GIVEN RECORDS

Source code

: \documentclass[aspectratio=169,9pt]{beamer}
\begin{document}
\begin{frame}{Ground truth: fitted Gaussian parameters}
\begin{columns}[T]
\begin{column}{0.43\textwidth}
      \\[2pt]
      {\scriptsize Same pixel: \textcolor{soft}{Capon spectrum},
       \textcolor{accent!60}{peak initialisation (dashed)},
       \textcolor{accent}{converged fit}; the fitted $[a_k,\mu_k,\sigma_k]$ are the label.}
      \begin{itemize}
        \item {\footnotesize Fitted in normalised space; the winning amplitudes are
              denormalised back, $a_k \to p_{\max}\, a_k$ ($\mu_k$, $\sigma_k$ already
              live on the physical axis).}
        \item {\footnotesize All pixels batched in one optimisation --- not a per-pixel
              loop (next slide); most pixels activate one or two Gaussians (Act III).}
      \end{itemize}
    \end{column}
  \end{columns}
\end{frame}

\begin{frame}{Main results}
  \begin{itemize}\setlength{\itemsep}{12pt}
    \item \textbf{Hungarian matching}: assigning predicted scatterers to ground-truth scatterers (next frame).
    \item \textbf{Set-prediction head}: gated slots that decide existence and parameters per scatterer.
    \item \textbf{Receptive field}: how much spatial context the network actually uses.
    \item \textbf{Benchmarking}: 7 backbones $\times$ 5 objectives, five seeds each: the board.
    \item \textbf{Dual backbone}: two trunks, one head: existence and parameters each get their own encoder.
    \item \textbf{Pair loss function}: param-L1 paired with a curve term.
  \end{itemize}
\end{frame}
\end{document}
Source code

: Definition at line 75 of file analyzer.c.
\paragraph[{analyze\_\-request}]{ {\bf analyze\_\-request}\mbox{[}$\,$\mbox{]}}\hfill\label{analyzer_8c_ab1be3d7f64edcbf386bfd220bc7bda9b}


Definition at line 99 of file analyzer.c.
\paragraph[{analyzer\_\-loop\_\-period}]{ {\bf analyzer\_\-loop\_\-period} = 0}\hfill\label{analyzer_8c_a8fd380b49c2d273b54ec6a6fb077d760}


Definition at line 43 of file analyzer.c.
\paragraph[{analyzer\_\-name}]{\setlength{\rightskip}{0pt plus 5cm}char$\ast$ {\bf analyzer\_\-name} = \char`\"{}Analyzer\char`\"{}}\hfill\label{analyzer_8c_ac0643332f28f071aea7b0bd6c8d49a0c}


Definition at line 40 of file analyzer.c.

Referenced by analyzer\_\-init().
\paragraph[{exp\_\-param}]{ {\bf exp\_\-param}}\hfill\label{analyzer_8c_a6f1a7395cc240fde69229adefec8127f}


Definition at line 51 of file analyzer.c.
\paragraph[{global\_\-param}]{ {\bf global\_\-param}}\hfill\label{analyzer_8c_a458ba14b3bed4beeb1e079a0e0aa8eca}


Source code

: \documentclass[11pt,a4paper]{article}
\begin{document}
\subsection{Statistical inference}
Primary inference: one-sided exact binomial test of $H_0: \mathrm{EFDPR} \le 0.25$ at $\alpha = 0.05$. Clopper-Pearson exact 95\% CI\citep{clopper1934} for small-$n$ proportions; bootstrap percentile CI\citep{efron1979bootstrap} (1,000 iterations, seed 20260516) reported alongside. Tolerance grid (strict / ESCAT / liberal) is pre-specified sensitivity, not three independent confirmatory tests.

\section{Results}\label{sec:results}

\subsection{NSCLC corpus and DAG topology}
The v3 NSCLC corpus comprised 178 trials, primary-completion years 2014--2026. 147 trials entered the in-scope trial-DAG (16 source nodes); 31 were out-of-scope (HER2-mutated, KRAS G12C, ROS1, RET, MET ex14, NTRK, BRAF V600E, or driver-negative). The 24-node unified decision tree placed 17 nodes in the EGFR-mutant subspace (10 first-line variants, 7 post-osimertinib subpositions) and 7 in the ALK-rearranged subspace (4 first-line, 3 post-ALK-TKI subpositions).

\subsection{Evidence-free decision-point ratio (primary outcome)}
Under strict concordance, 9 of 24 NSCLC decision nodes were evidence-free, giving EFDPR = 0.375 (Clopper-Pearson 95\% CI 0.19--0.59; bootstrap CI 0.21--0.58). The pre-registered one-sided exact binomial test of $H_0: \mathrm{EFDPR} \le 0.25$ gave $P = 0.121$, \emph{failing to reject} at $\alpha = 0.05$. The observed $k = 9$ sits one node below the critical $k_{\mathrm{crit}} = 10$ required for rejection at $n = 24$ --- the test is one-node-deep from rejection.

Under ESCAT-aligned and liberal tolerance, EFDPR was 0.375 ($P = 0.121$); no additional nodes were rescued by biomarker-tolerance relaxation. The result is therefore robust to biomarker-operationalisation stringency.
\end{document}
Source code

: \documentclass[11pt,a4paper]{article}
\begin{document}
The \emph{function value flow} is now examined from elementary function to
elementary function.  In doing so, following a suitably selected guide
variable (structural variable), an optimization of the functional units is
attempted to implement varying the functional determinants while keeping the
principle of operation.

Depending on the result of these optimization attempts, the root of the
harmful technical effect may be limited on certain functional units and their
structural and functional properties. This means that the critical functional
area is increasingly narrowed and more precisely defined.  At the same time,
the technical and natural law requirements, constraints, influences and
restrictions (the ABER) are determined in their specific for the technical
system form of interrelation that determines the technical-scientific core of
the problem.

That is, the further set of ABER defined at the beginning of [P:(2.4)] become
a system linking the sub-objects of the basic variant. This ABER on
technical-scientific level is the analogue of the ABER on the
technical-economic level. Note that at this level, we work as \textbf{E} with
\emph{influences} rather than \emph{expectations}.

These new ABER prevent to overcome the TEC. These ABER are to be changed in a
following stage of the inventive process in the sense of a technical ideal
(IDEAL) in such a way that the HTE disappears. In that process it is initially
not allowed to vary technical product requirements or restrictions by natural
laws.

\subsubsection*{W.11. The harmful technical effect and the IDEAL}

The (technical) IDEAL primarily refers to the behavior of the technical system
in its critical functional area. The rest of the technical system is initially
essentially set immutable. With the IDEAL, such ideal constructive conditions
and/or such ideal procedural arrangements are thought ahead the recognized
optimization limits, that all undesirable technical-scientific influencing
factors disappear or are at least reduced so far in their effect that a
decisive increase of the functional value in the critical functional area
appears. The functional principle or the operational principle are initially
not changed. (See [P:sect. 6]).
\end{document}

==

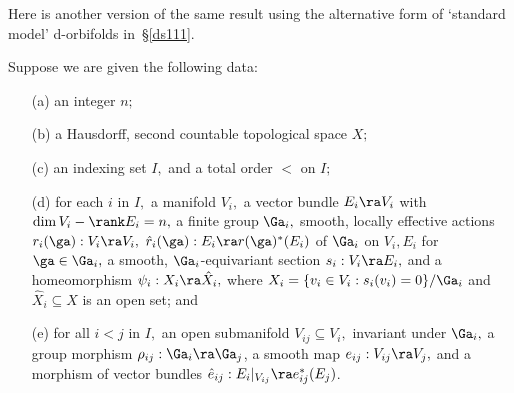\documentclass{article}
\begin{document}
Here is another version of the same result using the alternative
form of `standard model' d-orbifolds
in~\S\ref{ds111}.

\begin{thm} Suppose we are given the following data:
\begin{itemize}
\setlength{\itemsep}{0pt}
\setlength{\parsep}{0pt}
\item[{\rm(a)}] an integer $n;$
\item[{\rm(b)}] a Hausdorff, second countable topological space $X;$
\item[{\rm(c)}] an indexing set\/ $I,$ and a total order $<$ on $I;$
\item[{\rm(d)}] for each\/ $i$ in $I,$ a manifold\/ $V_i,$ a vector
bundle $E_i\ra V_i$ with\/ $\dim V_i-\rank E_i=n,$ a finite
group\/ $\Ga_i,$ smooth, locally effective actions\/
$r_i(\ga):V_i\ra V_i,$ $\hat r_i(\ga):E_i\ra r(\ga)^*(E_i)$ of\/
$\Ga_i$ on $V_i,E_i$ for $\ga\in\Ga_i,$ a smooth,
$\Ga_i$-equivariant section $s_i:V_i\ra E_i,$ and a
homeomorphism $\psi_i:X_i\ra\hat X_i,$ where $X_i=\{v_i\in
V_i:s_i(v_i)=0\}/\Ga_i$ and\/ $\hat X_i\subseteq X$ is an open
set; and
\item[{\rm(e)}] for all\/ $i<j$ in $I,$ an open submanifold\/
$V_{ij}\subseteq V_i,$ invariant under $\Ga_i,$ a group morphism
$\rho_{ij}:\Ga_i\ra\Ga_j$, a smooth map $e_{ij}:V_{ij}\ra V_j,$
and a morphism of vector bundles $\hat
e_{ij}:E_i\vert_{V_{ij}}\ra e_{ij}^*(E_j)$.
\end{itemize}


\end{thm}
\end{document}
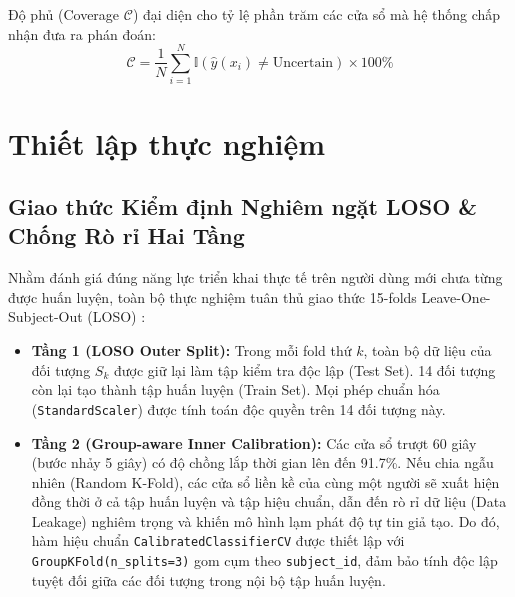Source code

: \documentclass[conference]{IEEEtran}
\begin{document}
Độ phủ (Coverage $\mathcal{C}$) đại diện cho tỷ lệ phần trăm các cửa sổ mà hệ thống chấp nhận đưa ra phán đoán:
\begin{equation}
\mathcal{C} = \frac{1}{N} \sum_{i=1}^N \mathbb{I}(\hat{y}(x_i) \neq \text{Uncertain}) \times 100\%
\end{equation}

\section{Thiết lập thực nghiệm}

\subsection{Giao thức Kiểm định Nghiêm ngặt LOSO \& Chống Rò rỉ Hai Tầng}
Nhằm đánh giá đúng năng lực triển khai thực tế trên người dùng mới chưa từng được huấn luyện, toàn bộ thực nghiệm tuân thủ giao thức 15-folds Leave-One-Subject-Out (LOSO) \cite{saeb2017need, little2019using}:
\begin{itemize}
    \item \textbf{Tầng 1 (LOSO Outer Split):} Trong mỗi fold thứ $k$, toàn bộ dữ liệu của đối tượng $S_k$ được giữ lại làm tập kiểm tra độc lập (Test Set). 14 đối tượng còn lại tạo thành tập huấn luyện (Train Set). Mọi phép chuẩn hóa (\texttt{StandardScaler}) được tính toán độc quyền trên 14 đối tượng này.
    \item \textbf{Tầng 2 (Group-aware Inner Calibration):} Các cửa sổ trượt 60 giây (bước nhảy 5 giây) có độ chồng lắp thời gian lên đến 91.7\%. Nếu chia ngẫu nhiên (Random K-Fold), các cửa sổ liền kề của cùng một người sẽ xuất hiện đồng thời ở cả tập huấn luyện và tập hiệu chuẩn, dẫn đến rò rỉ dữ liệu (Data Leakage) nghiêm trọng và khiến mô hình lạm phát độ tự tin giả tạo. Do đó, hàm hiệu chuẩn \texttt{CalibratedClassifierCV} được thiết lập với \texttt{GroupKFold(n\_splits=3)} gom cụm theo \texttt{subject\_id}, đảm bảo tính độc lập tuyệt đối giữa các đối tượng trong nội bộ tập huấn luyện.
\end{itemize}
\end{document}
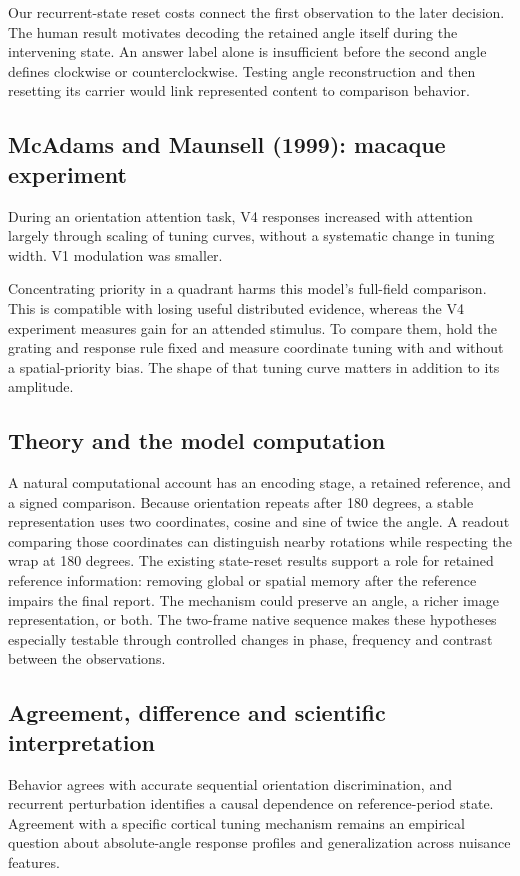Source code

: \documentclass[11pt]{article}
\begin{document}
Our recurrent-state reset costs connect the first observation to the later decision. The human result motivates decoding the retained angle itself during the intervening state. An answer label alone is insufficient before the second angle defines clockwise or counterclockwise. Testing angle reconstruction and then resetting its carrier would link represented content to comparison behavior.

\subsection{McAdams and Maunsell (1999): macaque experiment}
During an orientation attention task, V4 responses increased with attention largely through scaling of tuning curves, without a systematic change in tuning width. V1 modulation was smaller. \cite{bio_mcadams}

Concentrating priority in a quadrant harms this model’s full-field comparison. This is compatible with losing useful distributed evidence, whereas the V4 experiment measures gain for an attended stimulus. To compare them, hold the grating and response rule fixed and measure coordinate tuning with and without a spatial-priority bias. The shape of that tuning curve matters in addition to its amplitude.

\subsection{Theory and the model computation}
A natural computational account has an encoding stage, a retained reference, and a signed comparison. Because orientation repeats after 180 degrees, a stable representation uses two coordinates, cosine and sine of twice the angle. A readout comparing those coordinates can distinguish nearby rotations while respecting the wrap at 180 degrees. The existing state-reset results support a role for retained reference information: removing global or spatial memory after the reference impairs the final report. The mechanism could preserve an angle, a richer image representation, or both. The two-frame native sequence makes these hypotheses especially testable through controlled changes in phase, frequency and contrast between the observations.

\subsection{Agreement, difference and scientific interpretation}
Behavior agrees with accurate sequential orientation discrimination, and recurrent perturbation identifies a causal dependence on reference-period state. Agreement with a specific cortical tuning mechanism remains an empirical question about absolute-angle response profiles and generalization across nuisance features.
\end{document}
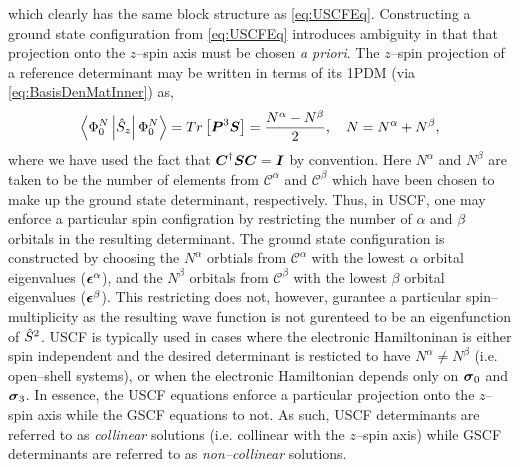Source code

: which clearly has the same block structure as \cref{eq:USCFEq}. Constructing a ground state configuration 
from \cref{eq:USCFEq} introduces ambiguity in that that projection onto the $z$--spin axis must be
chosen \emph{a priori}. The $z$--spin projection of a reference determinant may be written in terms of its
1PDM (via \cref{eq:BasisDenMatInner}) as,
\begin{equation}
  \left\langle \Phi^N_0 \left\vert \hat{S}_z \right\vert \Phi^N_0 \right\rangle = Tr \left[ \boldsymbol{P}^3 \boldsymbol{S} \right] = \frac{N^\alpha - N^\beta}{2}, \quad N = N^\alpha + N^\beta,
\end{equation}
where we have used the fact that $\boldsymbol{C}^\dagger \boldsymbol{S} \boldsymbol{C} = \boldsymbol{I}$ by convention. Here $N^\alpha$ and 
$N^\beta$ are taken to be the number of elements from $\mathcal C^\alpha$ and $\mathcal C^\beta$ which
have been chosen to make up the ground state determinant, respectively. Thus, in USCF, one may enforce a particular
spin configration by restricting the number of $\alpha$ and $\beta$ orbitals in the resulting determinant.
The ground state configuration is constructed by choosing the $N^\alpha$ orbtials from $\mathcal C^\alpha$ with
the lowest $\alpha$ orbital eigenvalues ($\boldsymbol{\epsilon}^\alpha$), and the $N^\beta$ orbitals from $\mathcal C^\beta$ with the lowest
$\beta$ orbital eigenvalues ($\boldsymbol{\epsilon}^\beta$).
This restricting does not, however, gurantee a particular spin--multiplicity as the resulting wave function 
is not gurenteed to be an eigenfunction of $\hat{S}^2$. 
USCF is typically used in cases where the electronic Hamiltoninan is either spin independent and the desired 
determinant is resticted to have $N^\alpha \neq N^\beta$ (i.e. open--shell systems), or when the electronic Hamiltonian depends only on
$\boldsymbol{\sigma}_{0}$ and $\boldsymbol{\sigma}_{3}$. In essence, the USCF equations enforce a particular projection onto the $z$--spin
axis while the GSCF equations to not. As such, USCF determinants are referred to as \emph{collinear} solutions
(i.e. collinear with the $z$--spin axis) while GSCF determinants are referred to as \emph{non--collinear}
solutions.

PROBLEM TO SOLVE
Produce only the lines from the line containing "where we have" through the line containing "axis while the", inclusive of both, exactly as they stand in the entries above.

ANSWER BOX
where we have used the fact that $\boldsymbol{C}^\dagger \boldsymbol{S} \boldsymbol{C} = \boldsymbol{I}$ by convention. Here $N^\alpha$ and 
$N^\beta$ are taken to be the number of elements from $\mathcal C^\alpha$ and $\mathcal C^\beta$ which
have been chosen to make up the ground state determinant, respectively. Thus, in USCF, one may enforce a particular
spin configration by restricting the number of $\alpha$ and $\beta$ orbitals in the resulting determinant.
The ground state configuration is constructed by choosing the $N^\alpha$ orbtials from $\mathcal C^\alpha$ with
the lowest $\alpha$ orbital eigenvalues ($\boldsymbol{\epsilon}^\alpha$), and the $N^\beta$ orbitals from $\mathcal C^\beta$ with the lowest
$\beta$ orbital eigenvalues ($\boldsymbol{\epsilon}^\beta$).
This restricting does not, however, gurantee a particular spin--multiplicity as the resulting wave function 
is not gurenteed to be an eigenfunction of $\hat{S}^2$. 
USCF is typically used in cases where the electronic Hamiltoninan is either spin independent and the desired 
determinant is resticted to have $N^\alpha \neq N^\beta$ (i.e. open--shell systems), or when the electronic Hamiltonian depends only on
$\boldsymbol{\sigma}_{0}$ and $\boldsymbol{\sigma}_{3}$. In essence, the USCF equations enforce a particular projection onto the $z$--spin
axis while the GSCF equations to not. As such, USCF determinants are referred to as \emph{collinear} solutions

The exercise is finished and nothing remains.